On one hand, all over Europe there are many Centers of Excellence for GEP-NEN management certified by the ENETS, but on the other hand, there are also hospitals and university centers, in which there are mono- or oligo-specialists skilled on NENs.

Despite the availability of such expertise, the diagnostic/therapeutic pathway of a patient with F-NEN relies mostly on the vision of a single doctor, or on the choice of the patient and/or family to seek second opinions elsewhere. Furthermore, it is not uncommon that a patient with an F-NEN is managed in non-NEN specialized or dedicated structures.

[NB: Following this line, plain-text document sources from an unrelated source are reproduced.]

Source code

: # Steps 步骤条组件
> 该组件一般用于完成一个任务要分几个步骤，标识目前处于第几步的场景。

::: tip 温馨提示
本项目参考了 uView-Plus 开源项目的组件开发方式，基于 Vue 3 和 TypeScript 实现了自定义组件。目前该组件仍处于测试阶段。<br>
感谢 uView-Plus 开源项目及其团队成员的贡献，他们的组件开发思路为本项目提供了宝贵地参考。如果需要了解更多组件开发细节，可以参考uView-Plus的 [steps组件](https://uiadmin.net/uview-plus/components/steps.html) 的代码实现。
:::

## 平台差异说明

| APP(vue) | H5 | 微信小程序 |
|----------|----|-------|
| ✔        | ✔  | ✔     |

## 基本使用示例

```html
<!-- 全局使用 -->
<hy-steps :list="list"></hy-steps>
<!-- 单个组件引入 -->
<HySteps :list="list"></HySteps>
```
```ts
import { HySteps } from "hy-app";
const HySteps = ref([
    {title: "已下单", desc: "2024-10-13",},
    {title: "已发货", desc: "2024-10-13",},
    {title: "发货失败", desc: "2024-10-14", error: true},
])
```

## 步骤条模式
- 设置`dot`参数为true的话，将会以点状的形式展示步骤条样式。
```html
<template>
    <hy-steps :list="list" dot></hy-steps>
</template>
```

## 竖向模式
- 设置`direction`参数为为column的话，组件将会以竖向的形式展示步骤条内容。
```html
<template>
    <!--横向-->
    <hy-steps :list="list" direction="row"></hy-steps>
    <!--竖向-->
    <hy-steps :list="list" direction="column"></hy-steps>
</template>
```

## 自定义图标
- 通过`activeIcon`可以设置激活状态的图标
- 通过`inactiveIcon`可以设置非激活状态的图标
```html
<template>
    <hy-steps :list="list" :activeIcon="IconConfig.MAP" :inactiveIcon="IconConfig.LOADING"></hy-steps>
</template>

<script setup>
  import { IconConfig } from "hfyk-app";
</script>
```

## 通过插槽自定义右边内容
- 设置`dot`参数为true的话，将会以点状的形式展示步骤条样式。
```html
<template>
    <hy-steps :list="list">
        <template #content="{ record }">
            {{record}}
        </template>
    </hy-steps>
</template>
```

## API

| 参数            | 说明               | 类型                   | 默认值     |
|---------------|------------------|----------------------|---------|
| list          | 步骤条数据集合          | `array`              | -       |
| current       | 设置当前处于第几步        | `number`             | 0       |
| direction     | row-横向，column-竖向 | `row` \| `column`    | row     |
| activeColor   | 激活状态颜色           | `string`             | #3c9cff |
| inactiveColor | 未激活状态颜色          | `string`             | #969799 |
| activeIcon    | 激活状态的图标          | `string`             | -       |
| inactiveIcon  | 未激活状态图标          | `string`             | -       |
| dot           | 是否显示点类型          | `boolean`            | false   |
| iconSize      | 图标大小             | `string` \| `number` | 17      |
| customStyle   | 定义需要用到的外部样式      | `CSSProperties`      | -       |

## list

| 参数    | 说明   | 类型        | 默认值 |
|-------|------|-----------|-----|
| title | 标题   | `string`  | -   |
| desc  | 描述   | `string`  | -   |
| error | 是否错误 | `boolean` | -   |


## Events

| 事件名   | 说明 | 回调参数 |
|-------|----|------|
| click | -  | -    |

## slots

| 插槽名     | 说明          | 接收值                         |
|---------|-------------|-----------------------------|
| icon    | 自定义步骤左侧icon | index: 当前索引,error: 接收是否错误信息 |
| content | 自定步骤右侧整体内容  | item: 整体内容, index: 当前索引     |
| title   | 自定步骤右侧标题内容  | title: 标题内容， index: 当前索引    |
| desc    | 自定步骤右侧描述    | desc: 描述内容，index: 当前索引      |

However, a validated diagnostic/therapeutic path for patients with NEN, functioning or non-functioning, has not been yet defined, above all under bureaucratic/structural terms. From a clinical point of view, the benefit of the patient is strongly correlated to a multi-specialistic diagnostic/therapeutic path coordinated by a dedicated multidisciplinary team (MDT), that should step in as soon as possible in the patient’s clinical history.

5. Conclusions

Given the rarity and clinical and biological heterogeneity of NENs, experience, competence, and centralization of case studies can play an important role. It is conceivable that a team of specialists, all dedicated to NENs, who simultaneously discuss the patient with just a suspicion or with the first appearance of a related clinical syndrome, is the best diagnostic/therapeutic approach that should be provided. Future collaborative studies conducted within the NEN-referral centers network and specifically focused on CS and HH and their complications are warranted and desired.